Vieles ließe sich sicher besser formulieren und manches verbessern. Ich kann besser im Dialog denken und es soll ja ein Gemeinschaftsprodukt werden, darum stelle ich es ja zur Diskussion.

Ich schrieb etwa:

KF> Ich möchte Hegels System derartig rekonstruieren, dass
KF>[...]
KF> b) da ich das System neu erzeuge, kenne ich es besser.

Darauf Angelika:

>Besser als wer? Mit dieser Aussage kann ich nicht viel anfangen.

Nicht in erster Linie besser als wer, sondern besser, als wenn ich es nicht selbst neu erzeugen kann (Vielleicht bin ich hier zu sehr von meiner Software-Entwicklungstechnik beeinflusst?).

Als Beispiel mag das neue Buch von Dieter Wandschneider dienen:  "Grundzüge einer Theorie der Dialektik. Rekonstruktion und Revision der dialektischen Kategorienentwicklung in Hegels 'Wissenschaft der Logik'",  Klett-Cotta, Stuttgart 1995, ISBN 3-608-91749-9, 231 Seiten, Leinen (Bibliographie 3a).

Dessen Versuch, den Anfang der Logik nicht nur zu Kommentieren, wie sonst üblich sondern selbst neu zu erzeugen, gefiel mir. Vor allem zeigt sich, dass dabei höhere Anforderungen an die Begründungen / Übergänge gestellt werden, als üblich:

Es soll bei einem Übergang nicht nur gezeigt werden, dass dieser Plausibel ist, sondern auch z.B. geprüft werden, wie zwingend dieser Übergang ist, welche Alternativen sich dem unbefangenen Rekonstruktor stellen usw.

Ich schrieb:

KF> c) Es sollten die wichtigsten Einwände gegen Hegels System
KF> in der Rekonstruktion von vornherein beseitigt werden (es sei
KF> denn, wir finden bei Hegel bessere Argumente für seine
KF> Vorgehensweise, die uns überzeugen):

Worauf du antwortest:

Dies erscheint mir unlogisch. Oder wo finden wir bei dem Meister selbst Einwände gegen sein System, die uns überzeugen?

Eine Hegel-Rekonstruktion die praktisch bedeutungsvoll sein will (sowohl vom eigenen Anspruch her wie auch darin, sich gehör zu verschaffen unter den Nicht-Hegelianerinnen unseres Zeitalters) muss sich mit den Einwänden gegen Hegel auseinandersetzen und diese ggf. aufheben.

Da aber nichts vorausgesetzt werden darf, so auch nicht umgekehrt, dass Hegel unrecht hat oder, weniger primitiv, dass Hegel an jeder Stelle aufgehoben werden muss.

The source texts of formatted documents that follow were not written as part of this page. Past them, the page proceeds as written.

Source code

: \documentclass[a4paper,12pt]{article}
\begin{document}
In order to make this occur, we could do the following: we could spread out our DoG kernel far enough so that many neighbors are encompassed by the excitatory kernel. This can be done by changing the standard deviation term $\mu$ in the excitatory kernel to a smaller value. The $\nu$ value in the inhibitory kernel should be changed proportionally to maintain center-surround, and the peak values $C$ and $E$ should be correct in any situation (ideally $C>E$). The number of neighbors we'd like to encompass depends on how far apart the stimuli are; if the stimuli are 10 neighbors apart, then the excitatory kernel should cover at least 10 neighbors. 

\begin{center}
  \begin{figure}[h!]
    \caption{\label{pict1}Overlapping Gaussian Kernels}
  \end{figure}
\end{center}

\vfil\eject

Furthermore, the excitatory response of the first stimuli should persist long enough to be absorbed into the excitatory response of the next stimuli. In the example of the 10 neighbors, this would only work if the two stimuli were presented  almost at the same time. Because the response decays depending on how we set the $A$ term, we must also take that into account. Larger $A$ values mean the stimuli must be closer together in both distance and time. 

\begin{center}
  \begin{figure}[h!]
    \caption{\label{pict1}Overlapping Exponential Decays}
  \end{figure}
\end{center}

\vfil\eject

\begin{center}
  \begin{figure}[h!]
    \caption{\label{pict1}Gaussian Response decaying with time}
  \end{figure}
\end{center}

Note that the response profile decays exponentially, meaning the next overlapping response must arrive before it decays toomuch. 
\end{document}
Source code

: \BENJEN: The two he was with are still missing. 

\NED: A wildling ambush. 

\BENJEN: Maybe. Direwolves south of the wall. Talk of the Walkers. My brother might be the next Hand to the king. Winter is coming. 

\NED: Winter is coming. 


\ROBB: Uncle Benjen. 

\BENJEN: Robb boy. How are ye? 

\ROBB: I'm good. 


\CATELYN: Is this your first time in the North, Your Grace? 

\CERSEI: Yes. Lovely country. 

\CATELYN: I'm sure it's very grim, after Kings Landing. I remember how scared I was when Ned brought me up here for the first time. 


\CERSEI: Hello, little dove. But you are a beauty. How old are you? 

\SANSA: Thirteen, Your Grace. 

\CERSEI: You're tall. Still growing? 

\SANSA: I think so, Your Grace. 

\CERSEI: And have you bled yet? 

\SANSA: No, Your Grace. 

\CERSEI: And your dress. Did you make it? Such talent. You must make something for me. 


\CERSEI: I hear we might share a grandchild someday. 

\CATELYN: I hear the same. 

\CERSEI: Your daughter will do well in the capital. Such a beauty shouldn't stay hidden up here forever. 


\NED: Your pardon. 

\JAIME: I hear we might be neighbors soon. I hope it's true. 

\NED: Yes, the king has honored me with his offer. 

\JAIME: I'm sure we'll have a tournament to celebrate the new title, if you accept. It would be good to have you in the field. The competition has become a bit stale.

Dies sollte sich jeweils in der Prüfung von Hegels Argumenten (für sein Vorgehen / System natürlich, bzw. gegen Alternativen) entscheiden.

Wie wäre es, wenn die Marxistik wieder zu ihren Wurzeln der Dialektik zurückfindet und die Einzelwissenschaften in ihr System integriert? Ich habe beim Lesen von Hegel und Marx eh sehr viele Gemeinsamkeiten entdeckt. Das wäre jetzt ein Vorschlag zur Herangehensweise...

Auf die meisten Marxisten trifft das aber weniger zu. Außerdem ist meiner Ansicht nach die Übereinstimmung zwischen Hegel und Marx (aus marxistischer oder hegelscher Perspektive) natürlich kein geeigneter Maßstab für eine Rezeption des jeweils anderen, da darin bereits ein externer Standpunkt unterstellt ist.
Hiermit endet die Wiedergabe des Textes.